Records for this task |

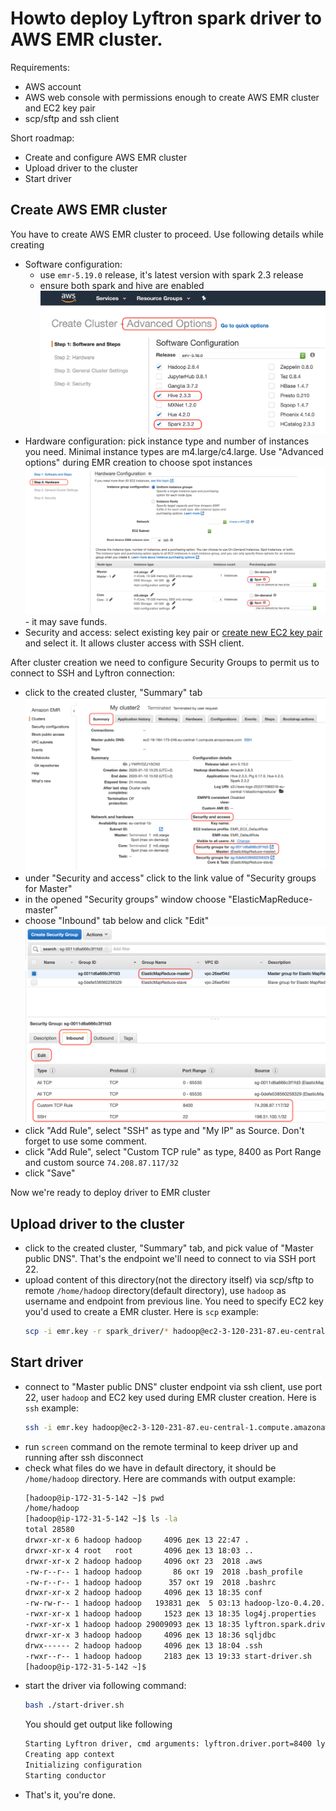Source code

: # Howto deploy Lyftron spark driver to AWS EMR cluster.

Requirements:

* AWS account 
* AWS web console with permissions enough to create AWS EMR cluster and EC2 key pair
* scp/sftp and ssh client 

Short roadmap:

* Create and configure AWS EMR cluster
* Upload driver to the cluster
* Start driver

## Create AWS EMR cluster
You have to create AWS EMR cluster to proceed. Use following details while creating

* Software configuration: 
    * use `emr-5.19.0` release, it's latest version with spark 2.3 release
    * ensure both spark and hive are enabled ![spark and hive](img/create_options.png)
* Hardware configuration: pick instance type and number of instances you need. Minimal instance types are m4.large/c4.large.
Use "Advanced options" during EMR creation to choose spot instances ![spot instances](img/spot.png) - it may save funds.
* Security and access:
select existing key pair or [create new EC2 key pair](https://docs.aws.amazon.com/AWSEC2/latest/UserGuide/ec2-key-pairs.html#having-ec2-create-your-key-pair) and select it. It allows cluster access with SSH client.

After cluster creation we need to configure Security Groups to permit us to connect to SSH and Lyftron connection:

* click to the created cluster, "Summary" tab ![Summary](img/sg.png)
* under "Security and access" click to the link value of "Security groups for Master"
* in the opened "Security groups" window choose "ElasticMapReduce-master"
* choose "Inbound" tab below and click "Edit" ![ACL configuration](img/acl.png)
* click "Add Rule", select "SSH" as type and "My IP" as Source. Don't forget to use some comment.
* click "Add Rule", select "Custom TCP rule" as type, 8400 as Port Range and custom source `74.208.87.117/32`
* click "Save"

Now we're ready to deploy driver to EMR cluster

## Upload driver to the cluster
* click to the created cluster, "Summary" tab, and pick value of "Master public DNS". That's the endpoint we'll need to connect to via SSH port 22.
* upload content of this directory(not the directory itself) via scp/sftp to remote `/home/hadoop` directory(default directory), 
use `hadoop` as username and endpoint from previous line. You need to specify EC2 key you'd used to create a EMR cluster. Here is `scp` example:
    ```bash
    scp -i emr.key -r spark_driver/* hadoop@ec2-3-120-231-87.eu-central-1.compute.amazonaws.com:
    ``` 
## Start driver
* connect to "Master public DNS" cluster endpoint via ssh client, use port 22, user `hadoop` and EC2 key used during EMR cluster creation. 
Here is `ssh` example:
    ```bash
    ssh -i emr.key hadoop@ec2-3-120-231-87.eu-central-1.compute.amazonaws.com
    ```   
* run `screen` command on the remote terminal to keep driver up and running after ssh disconnect
* check what files do we have in default directory, it should be `/home/hadoop` directory. Here are commands with output example:
    ```bash
    [hadoop@ip-172-31-5-142 ~]$ pwd
    /home/hadoop
    [hadoop@ip-172-31-5-142 ~]$ ls -la
    total 28580
    drwxr-xr-x 6 hadoop hadoop     4096 дек 13 22:47 .
    drwxr-xr-x 4 root   root       4096 дек 13 18:03 ..
    drwxr-xr-x 2 hadoop hadoop     4096 окт 23  2018 .aws
    -rw-r--r-- 1 hadoop hadoop       86 окт 19  2018 .bash_profile
    -rw-r--r-- 1 hadoop hadoop      357 окт 19  2018 .bashrc
    drwxr-xr-x 2 hadoop hadoop     4096 дек 13 18:35 conf
    -rw-rw-r-- 1 hadoop hadoop   193831 дек  5 03:13 hadoop-lzo-0.4.20.jar
    -rwxr-xr-x 1 hadoop hadoop     1523 дек 13 18:35 log4j.properties
    -rwxr-xr-x 1 hadoop hadoop 29009093 дек 13 18:35 lyftron.spark.driver-1.0-spark-2.1.0.jar
    drwxr-xr-x 3 hadoop hadoop     4096 дек 13 18:36 sqljdbc
    drwx------ 2 hadoop hadoop     4096 дек 13 18:04 .ssh
    -rwxr--r-- 1 hadoop hadoop     2183 дек 13 19:33 start-driver.sh
    [hadoop@ip-172-31-5-142 ~]$ 
    ```    
* start the driver via following command:
    ```bash
    bash ./start-driver.sh
    ```
  You should get output like following
  ```bash
  Starting Lyftron driver, cmd arguments: lyftron.driver.port=8400 lyftron.driver.protocol=thrift lyftron.api.key=lyftron-key lyftron.config.path=/home/hadoop/conf/lyftron-site.xml
  Creating app context
  Initializing configuration
  Starting conductor
  ```
* That's it, you're done.
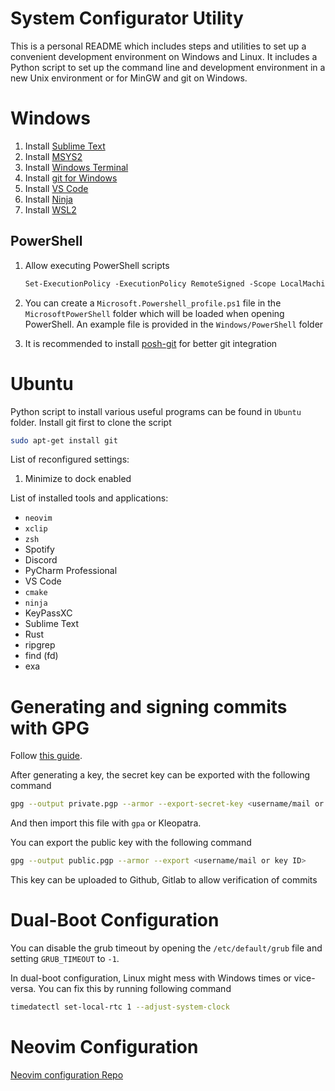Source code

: # System Configurator Utility

This is a personal README which includes steps and utilities to set up a convenient development
environment on Windows and Linux. It includes a Python script to set up the command line and
development environment in a new Unix environment or for MinGW and git on Windows.

# Windows

1. Install [Sublime Text](https://www.sublimetext.com/)
2. Install [MSYS2](https://www.msys2.org/)
3. Install [Windows Terminal](https://www.microsoft.com/de-de/p/windows-terminal/9n0dx20hk701?rtc=1&activetab=pivot:overviewtab)
4. Install [git for Windows](https://git-scm.com/download/win)
5. Install [VS Code](https://code.visualstudio.com/)
6. Install [Ninja](https://ninja-build.org/)
7. Install [WSL2](https://docs.microsoft.com/en-us/windows/wsl/install-win10)

## PowerShell

1. Allow executing PowerShell scripts
   ```ps
   Set-ExecutionPolicy -ExecutionPolicy RemoteSigned -Scope LocalMachine
   ```

2. You can create a `Microsoft.Powershell_profile.ps1` file in the `MicrosoftPowerShell`
   folder which will be loaded when opening PowerShell. An example file is provided in the
   `Windows/PowerShell` folder

3. It is recommended to install [posh-git](https://github.com/dahlbyk/posh-git) for better
   git integration

# Ubuntu

Python script to install various useful programs can be found in `Ubuntu` folder.
Install git first to clone the script

```sh
sudo apt-get install git
```

List of reconfigured settings:

1. Minimize to dock enabled

List of installed tools and applications:

- `neovim`
- `xclip`
- `zsh`
- Spotify
- Discord
- PyCharm Professional
- VS Code
- `cmake`
- `ninja`
- KeyPassXC
- Sublime Text
- Rust
- ripgrep
- find (fd)
- exa

# Generating and signing commits with GPG

Follow [this guide](https://git-scm.com/book/en/v2/Git-Tools-Signing-Your-Work).

After generating a key, the secret key can be exported with the following command

```sh
gpg --output private.pgp --armor --export-secret-key <username/mail or key ID>
```

And then import this file with `gpa` or Kleopatra.

You can export the public key with the following command

```sh
gpg --output public.pgp --armor --export <username/mail or key ID>
```

This key can be uploaded to Github, Gitlab to allow verification of commits

# Dual-Boot Configuration

You can disable the grub timeout by opening the `/etc/default/grub` file and setting
`GRUB_TIMEOUT` to `-1`.

In dual-boot configuration, Linux might mess with Windows times or vice-versa. You can fix this
by running following command

```sh
timedatectl set-local-rtc 1 --adjust-system-clock
```

# Neovim Configuration

[Neovim configuration Repo](https://github.com/robamu/nvim-cfg)

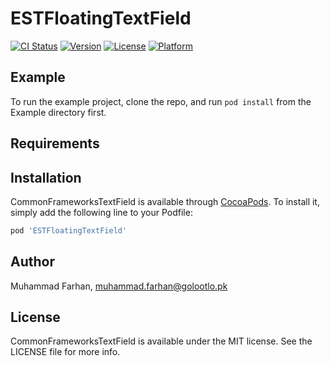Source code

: # ESTFloatingTextField

[![CI Status](https://travis-ci.org/github/ankush-est/ESTFloatingTextField.svg?style=flat)](https://travis-ci.org/github/ankush-est/ESTFloatingTextField)
[![Version](https://img.shields.io/cocoapods/v/ESTFloatingTextField.svg?style=flat)](https://cocoapods.org/pods/ESTFloatingTextField)
[![License](https://img.shields.io/cocoapods/l/ESTFloatingTextField.svg?style=flat)](https://cocoapods.org/pods/ESTFloatingTextField)
[![Platform](https://img.shields.io/cocoapods/p/ESTFloatingTextField.svg?style=flat)](https://cocoapods.org/pods/ESTFloatingTextField)

## Example

To run the example project, clone the repo, and run `pod install` from the Example directory first.

## Requirements

## Installation

CommonFrameworksTextField is available through [CocoaPods](https://cocoapods.org). To install
it, simply add the following line to your Podfile:

```ruby
pod 'ESTFloatingTextField'
```

## Author

Muhammad Farhan, muhammad.farhan@golootlo.pk

## License

CommonFrameworksTextField is available under the MIT license. See the LICENSE file for more info.
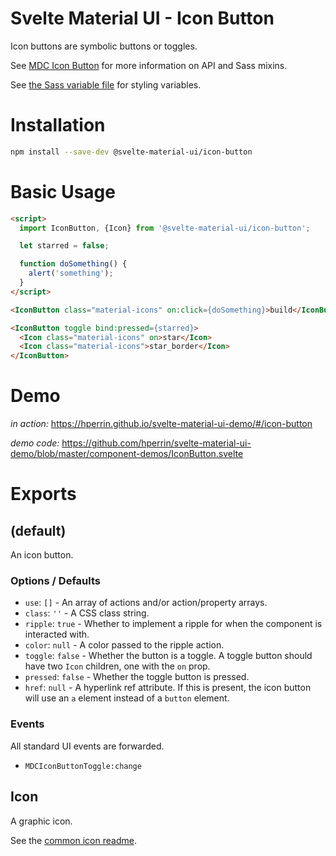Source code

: # Svelte Material UI - Icon Button

Icon buttons are symbolic buttons or toggles.

See [MDC Icon Button](https://material.io/develop/web/components/buttons/icon-buttons/) for more information on API and Sass mixins.

See [the Sass variable file](https://github.com/material-components/material-components-web/blob/v3.1.1/packages/mdc-icon-button/_variables.scss) for styling variables.

# Installation

```sh
npm install --save-dev @svelte-material-ui/icon-button
```

# Basic Usage

```html
<script>
  import IconButton, {Icon} from '@svelte-material-ui/icon-button';

  let starred = false;

  function doSomething() {
    alert('something');
  }
</script>

<IconButton class="material-icons" on:click={doSomething}>build</IconButton>

<IconButton toggle bind:pressed={starred}>
  <Icon class="material-icons" on>star</Icon>
  <Icon class="material-icons">star_border</Icon>
</IconButton>
```

# Demo

*in action:* https://hperrin.github.io/svelte-material-ui-demo/#/icon-button

*demo code:* https://github.com/hperrin/svelte-material-ui-demo/blob/master/component-demos/IconButton.svelte

# Exports

## (default)

An icon button.

### Options / Defaults

* `use`: `[]` - An array of actions and/or action/property arrays.
* `class`: `''` - A CSS class string.
* `ripple`: `true` - Whether to implement a ripple for when the component is interacted with.
* `color`: `null` - A color passed to the ripple action.
* `toggle`: `false` - Whether the button is a toggle. A toggle button should have two `Icon` children, one with the `on` prop.
* `pressed`: `false` - Whether the toggle button is pressed.
* `href`: `null` - A hyperlink ref attribute. If this is present, the icon button will use an `a` element instead of a `button` element.

### Events

All standard UI events are forwarded.

* `MDCIconButtonToggle:change`

## Icon

A graphic icon.

See the [common icon readme](https://github.com/hperrin/svelte-material-ui/blob/master/common/README.md#icon).
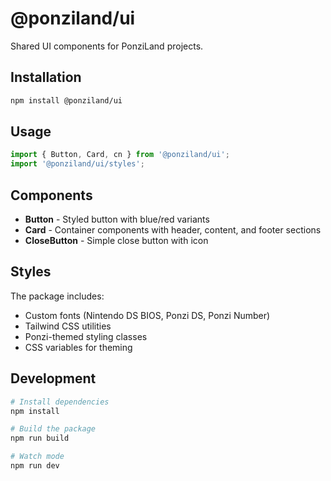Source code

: # @ponziland/ui

Shared UI components for PonziLand projects.

## Installation

```bash
npm install @ponziland/ui
```

## Usage

```typescript
import { Button, Card, cn } from '@ponziland/ui';
import '@ponziland/ui/styles';
```

## Components

- **Button** - Styled button with blue/red variants
- **Card** - Container components with header, content, and footer sections
- **CloseButton** - Simple close button with icon

## Styles

The package includes:

- Custom fonts (Nintendo DS BIOS, Ponzi DS, Ponzi Number)
- Tailwind CSS utilities
- Ponzi-themed styling classes
- CSS variables for theming

## Development

```bash
# Install dependencies
npm install

# Build the package
npm run build

# Watch mode
npm run dev
```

What to do | For the string "deploy", show each line of the listing where it appears.

Task answer |
: # Howto deploy Lyftron spark driver to AWS EMR cluster.
Now we're ready to deploy driver to EMR cluster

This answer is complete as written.